Zhang Haidi est une idole que les autorités officielles ont popularisée dans les années 1980. À 5 ans, cette fillette a été atteinte de paraplégie causée par une tumeur à la moelle épinière. Grâce à sa volonté opiniâtre et à son optimisme face à la vie, elle a complété en autodidacte tout le cursus scolaire jusqu’à l’université. Pour se préparer à soigner les gens autour d’elle, elle a fait de même pour l’acupuncture. Dès sa publication, son autobiographie intitulée Lunyi shang de meng (Rêve en fauteuil roulant) a exercé une forte influence sur les adolescents. C’est en 1983 que le PCC a appelé les Chinois à suivre l’exemple de son esprit de sacrifice, désintéressé et entreprenant. Différente des idoles de la génération précédente, Zhang Haidi a montré son côté personnel dès sa première présence publique. Elle aimait la beauté, portait des vêtements de couleurs vives et avait les cheveux longs. À ce moment-là, avec la fin de la Révolution culturelle et le début de la réforme et de l’ouverture, le peuple travaillait d’arrache-pied à la grandeur du pays pour réaliser les quatre modernisations (l’industrie, l’agriculture, la défense nationale et les sciences et techniques). Une atmosphère florissante qui préconisait la science et l’éducation régnait alors. Zhang Haidi, qui cristallisait différentes valeurs prônées à l’époque, a donc surgi au moment opportun.

Zhou Xingchi (Stephen Chow) : l’idole wulitou

Selon certains, dans les années 1990, la culture de la société chinoise est entrée dans l’époque wulitou qui a bouleversé la tradition et les élites. Le représentant de cette époque est Zhou Xingchi, une vedette de cinéma de Hong Kong. En cantonais, wulitou s’applique à la conduite et au langage d’une personne n’ayant pas d’objectif précis. Son comportement est incompréhensible, vulgaire et iconoclaste. La personne semble se plaindre de tout et de rien sans raison, mais en réalité, ce n’est pas totalement sans fondement. Basées sur la moquerie, la méprise des conventions et l’argot, les prestations de Zhou Xingchi ont été applaudies par de nombreux jeunes, ce qui, dans le cinéma chinois, en a fait le « roi de la comédie ».

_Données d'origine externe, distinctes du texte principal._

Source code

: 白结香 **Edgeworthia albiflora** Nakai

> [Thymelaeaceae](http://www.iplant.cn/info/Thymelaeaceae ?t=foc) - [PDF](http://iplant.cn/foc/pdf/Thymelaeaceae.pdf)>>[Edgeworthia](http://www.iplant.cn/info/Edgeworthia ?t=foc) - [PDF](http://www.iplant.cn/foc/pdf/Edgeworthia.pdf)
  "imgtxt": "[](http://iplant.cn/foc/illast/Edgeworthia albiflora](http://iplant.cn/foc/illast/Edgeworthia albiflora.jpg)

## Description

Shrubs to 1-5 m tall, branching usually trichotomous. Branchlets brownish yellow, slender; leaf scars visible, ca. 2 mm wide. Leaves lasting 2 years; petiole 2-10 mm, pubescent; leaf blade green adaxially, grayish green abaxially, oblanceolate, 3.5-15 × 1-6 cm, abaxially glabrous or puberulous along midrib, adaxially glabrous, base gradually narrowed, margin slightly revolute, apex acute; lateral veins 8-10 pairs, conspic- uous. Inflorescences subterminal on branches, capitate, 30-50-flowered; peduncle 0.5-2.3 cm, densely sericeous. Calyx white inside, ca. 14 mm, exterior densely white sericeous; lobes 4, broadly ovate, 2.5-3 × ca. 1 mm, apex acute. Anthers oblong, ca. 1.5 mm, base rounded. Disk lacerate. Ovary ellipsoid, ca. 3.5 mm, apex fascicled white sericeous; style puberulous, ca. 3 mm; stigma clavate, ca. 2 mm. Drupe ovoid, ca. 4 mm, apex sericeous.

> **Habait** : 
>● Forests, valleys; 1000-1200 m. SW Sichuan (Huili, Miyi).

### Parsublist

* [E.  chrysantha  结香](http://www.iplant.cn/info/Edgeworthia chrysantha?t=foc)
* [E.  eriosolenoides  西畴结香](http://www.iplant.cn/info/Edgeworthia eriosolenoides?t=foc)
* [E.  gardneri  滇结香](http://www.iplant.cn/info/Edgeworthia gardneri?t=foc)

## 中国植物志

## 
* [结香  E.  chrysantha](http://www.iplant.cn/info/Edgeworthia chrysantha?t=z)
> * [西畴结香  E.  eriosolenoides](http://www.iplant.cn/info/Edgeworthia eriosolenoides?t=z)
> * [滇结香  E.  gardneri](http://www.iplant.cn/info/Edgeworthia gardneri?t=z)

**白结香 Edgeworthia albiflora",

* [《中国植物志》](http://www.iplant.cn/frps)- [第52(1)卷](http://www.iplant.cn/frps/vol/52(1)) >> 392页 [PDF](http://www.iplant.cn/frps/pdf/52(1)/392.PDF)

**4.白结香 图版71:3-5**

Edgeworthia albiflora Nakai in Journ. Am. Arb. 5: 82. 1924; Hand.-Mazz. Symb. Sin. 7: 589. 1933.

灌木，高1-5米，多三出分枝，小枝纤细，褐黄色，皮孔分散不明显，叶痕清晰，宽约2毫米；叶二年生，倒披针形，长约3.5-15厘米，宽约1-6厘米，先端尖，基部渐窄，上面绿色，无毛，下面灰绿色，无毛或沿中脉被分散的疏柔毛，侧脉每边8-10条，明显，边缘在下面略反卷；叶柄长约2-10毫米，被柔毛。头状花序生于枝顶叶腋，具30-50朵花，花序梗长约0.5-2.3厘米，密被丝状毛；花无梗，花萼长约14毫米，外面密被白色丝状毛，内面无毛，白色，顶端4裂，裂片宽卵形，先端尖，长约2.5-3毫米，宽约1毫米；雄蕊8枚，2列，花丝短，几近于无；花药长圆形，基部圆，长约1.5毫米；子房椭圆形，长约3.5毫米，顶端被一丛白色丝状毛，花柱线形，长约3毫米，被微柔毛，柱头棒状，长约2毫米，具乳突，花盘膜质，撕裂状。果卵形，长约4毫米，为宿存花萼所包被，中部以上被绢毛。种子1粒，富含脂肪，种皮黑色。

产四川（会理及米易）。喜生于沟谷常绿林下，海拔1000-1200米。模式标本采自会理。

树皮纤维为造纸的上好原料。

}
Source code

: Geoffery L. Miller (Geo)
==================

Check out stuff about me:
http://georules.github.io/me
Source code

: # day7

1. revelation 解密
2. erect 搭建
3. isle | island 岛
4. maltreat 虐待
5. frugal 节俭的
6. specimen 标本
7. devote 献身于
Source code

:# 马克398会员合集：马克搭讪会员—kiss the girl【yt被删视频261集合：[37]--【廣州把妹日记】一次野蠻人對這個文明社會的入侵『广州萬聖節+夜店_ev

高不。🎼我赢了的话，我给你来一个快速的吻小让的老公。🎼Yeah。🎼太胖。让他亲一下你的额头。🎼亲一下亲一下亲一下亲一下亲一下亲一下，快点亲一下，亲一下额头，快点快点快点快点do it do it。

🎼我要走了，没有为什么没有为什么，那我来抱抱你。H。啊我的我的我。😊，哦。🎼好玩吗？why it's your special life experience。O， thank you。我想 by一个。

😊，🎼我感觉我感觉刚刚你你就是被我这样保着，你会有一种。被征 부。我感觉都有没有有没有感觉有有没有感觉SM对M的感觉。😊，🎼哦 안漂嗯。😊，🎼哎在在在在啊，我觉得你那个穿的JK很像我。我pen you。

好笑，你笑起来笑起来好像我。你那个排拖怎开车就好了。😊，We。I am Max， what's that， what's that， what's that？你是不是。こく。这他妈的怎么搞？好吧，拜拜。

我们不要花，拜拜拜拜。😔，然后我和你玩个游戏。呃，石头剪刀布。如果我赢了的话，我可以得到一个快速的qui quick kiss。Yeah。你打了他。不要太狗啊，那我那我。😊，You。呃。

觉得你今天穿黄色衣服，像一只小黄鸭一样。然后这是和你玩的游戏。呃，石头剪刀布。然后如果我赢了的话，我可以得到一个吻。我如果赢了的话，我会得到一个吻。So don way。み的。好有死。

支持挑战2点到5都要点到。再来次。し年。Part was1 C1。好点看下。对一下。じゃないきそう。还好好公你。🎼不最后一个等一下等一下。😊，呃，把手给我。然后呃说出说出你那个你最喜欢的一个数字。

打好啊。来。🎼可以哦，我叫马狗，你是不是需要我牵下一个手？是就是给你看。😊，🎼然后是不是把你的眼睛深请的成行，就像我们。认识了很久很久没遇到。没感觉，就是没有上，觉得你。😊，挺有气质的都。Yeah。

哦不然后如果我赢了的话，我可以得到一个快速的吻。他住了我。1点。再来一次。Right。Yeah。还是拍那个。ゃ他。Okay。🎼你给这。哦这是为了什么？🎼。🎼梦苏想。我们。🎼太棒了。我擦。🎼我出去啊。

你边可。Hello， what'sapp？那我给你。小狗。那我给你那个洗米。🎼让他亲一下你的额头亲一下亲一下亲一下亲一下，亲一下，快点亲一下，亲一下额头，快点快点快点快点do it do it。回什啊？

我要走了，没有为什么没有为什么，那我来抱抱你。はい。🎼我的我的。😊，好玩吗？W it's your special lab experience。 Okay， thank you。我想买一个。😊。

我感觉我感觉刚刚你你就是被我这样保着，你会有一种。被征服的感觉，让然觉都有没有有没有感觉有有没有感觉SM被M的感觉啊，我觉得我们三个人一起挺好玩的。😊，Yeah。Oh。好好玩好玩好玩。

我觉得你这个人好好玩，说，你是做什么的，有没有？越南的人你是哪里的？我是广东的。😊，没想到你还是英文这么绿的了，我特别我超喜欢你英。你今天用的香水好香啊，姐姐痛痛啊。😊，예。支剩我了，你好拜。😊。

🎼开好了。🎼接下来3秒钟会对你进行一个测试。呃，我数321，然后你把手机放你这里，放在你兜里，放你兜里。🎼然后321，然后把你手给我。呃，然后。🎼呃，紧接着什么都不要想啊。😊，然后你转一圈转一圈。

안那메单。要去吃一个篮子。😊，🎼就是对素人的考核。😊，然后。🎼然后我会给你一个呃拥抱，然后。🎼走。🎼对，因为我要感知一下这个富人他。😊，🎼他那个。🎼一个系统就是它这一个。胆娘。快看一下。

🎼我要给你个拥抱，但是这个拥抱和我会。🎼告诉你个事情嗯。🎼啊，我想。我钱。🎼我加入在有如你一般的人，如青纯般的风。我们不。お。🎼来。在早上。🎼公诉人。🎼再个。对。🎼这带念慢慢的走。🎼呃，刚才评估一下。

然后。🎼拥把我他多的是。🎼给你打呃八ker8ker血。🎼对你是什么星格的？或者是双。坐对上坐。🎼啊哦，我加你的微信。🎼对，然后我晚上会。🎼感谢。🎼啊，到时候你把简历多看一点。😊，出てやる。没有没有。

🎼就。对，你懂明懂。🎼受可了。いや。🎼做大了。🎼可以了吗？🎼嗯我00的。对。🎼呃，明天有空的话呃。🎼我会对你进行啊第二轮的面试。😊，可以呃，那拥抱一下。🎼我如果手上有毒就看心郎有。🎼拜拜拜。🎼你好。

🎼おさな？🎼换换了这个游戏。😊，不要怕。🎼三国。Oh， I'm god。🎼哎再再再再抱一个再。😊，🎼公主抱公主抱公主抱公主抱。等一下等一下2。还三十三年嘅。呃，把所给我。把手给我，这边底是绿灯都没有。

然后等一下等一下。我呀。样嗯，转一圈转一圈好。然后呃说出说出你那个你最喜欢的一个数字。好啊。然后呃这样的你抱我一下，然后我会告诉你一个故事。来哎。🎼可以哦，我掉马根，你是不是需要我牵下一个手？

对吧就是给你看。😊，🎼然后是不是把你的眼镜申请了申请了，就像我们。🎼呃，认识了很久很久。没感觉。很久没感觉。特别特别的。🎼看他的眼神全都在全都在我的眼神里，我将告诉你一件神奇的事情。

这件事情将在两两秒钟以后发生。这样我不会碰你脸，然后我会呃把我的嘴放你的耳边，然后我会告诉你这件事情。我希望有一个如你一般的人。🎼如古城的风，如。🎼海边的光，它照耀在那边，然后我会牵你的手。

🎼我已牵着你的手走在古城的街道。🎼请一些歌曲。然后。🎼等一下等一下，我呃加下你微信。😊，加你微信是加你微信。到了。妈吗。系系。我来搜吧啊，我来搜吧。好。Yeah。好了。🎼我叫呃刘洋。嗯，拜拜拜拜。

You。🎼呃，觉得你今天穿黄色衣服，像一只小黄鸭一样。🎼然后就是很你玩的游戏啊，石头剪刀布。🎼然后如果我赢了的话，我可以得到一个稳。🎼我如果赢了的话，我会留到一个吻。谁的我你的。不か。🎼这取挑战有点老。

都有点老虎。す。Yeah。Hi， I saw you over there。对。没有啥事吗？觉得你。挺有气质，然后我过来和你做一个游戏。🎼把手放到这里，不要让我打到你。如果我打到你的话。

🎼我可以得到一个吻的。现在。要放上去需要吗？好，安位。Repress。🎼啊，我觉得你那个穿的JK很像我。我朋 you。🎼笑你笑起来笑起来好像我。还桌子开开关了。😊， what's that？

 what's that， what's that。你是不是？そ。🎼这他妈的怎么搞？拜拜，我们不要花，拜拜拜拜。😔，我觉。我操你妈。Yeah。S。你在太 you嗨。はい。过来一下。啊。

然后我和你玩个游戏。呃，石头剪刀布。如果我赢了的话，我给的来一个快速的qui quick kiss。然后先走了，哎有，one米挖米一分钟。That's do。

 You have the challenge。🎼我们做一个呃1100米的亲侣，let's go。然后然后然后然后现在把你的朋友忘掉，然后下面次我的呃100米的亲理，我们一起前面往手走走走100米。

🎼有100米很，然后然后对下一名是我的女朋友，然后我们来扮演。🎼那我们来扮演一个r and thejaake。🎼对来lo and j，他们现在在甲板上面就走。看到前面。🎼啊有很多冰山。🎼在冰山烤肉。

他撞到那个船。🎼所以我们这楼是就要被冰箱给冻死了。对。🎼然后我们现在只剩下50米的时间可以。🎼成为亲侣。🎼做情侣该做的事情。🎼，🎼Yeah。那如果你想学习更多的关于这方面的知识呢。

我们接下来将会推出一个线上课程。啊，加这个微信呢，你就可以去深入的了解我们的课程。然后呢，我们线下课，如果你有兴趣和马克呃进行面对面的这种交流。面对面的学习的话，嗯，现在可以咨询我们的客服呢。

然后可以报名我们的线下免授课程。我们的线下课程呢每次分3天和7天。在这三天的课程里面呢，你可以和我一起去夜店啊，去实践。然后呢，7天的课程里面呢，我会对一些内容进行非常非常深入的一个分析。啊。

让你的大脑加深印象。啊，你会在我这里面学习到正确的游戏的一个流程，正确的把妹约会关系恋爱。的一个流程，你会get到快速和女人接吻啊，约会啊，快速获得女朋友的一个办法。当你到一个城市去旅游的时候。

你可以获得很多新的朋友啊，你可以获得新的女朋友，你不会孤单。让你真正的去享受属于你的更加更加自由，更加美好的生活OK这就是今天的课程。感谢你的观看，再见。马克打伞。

En 1995, le film A Chinese Odyssey, dans lequel Zhou Xingchi tient le rôle principal, a fait de Zhou une idole dans la partie continentale. Ce film, qui a été un véritable bide au guichet, s’est pourtant répandu parmi les jeunes grâce à Internet et au VCD.

Nombre d’idoles surgies dans les années 1990, surtout dans le secteur culturel, avaient une allure de voyou semblable à celle de Zhou Xingchi. Parmi les acteurs courus, on trouvait de nombreuses vedettes à l’apparence un peu moche, ce qui a sans aucun doute été le prélude à l’apparition des idoles de la base du XXIe siècle.

Idoles d’élite et idoles de la base

Avec l’essor de l’économie de l’information, Zhang Chaoyang (Charles Zhang) a été à la fois la première idole d’élite et de la base. Ses parents étaient des ouvriers, mais il est diplômé de l’université Tsinghua, l’un des meilleurs établissements d’enseignement supérieur en Chine. Après avoir obtenu un doctorat au MIT (Massachusetts Institute of Technology), il est rentré au pays pour se lancer dans le secteur d’Internet. En 1997, après sa rencontre avec Jerry Yang, fondateur de Yahoo, il a créé Sohu, une compagnie informatique connue de tous en Chine.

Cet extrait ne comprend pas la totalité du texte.